Since the end of March, millions of Americans relying on Medicaid for medical care face a somber deadline. Since April 1, states began removing individuals from the government’s health insurance program for low-income individuals, gradually reducing the numbers that surged during the pandemic.
According to government estimates, approximately 15 million people, roughly 1 in 6 of the 84 million enrolled in Medicaid, will be removed from the program. Here’s why this is occurring and what individuals need to be aware of.
During the pandemic, procedures to terminate Medicaid coverage were put on hold. Prior to the crisis, individuals would typically lose their Medicaid benefits if their income exceeded the qualifying threshold or if they relocated to a different state or obtained healthcare coverage through their employer. However, with the arrival of COVID-19, these terminations were halted, resulting in a rise of 5 million enrollees between 2020 and 2022.
Individuals at risk of losing Medicaid coverage may have relocated or experienced an increase in income that renders them ineligible. Ellen Taverna, associate director of the Together for Medicaid program at Community Catalyst, explained, “Millions of people, including working adults and parents with children, will lose their Medicaid coverage when they attempt to re-enroll.” Among them, an estimated 380,000 are working adults who won’t qualify for alternative health coverage because their income is too low to be eligible for Obamacare subsidies, yet too high for Medicaid enrollment.

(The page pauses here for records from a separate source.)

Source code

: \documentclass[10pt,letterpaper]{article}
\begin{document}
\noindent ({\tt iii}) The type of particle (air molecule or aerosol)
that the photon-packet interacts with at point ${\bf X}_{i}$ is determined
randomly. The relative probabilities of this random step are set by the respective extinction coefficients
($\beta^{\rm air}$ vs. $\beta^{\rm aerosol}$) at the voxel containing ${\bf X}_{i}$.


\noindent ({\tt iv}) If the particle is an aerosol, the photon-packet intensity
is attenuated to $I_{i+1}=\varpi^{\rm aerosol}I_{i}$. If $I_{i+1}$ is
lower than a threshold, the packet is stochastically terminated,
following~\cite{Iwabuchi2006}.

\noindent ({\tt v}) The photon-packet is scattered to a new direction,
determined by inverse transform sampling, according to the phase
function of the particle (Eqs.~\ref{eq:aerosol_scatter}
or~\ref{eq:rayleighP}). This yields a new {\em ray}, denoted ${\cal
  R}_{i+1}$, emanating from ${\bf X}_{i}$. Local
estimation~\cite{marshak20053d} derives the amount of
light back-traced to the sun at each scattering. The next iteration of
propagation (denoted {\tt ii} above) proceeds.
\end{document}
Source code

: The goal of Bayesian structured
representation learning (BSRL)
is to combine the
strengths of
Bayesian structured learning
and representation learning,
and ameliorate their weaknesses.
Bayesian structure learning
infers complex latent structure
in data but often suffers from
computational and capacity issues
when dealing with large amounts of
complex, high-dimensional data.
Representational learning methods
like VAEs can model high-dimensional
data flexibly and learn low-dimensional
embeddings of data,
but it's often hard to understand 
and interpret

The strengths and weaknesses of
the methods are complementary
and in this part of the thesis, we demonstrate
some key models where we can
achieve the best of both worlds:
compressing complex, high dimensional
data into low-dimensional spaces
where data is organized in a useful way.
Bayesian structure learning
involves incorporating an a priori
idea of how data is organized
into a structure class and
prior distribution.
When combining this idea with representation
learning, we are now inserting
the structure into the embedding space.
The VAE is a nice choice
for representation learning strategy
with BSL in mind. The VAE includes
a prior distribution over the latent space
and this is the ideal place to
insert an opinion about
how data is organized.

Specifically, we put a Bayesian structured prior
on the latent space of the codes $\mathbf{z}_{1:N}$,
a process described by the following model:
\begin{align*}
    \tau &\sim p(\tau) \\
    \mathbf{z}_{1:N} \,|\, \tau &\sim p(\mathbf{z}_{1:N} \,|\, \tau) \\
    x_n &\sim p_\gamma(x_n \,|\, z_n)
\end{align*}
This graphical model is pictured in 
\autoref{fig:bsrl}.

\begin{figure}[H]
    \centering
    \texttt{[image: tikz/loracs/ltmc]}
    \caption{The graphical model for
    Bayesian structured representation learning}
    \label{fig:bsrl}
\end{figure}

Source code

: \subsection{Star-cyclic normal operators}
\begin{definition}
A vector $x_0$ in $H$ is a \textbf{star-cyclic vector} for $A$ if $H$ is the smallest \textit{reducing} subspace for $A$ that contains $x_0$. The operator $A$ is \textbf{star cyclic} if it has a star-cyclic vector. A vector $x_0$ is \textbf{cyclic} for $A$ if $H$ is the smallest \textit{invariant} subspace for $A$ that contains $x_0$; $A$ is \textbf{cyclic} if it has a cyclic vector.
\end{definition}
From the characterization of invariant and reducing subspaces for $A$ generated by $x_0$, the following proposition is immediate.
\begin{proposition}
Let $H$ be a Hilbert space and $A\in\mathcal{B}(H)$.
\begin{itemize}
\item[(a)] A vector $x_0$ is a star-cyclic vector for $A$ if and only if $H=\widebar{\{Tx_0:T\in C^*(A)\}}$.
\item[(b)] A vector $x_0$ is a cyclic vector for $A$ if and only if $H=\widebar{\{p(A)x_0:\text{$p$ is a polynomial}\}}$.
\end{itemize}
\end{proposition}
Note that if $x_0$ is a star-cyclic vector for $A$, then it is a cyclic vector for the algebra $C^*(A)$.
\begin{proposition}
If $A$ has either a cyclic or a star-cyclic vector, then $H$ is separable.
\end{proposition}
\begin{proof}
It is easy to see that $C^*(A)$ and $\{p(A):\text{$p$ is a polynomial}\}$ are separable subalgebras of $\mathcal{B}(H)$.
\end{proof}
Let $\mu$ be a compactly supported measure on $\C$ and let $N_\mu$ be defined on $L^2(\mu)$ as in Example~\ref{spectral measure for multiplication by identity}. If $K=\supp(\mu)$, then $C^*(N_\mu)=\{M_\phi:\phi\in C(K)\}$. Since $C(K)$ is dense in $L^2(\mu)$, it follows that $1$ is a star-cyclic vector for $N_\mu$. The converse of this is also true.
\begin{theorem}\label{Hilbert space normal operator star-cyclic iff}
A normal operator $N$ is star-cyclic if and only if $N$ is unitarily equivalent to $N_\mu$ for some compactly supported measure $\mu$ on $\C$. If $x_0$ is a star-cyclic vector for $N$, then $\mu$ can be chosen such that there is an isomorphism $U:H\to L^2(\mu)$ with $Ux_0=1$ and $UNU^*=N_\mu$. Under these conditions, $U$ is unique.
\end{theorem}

The timing of coverage termination varies based on the state of residence.Some states have already initiated the disenrollment process. As reported by the Associated Press, in the following nine states, individuals no longer eligible for Medicaid could have been removed in April: Arizona, Arkansas, Florida, Idaho, Iowa, New Hampshire, Ohio, Oklahoma, and West Virginia.
However, not all ineligible individuals will be immediately dropped from the program, as each state has established different timelines for reevaluating Medicaid eligibility. Most states are expected to take between nine months and a full year to complete the verification process.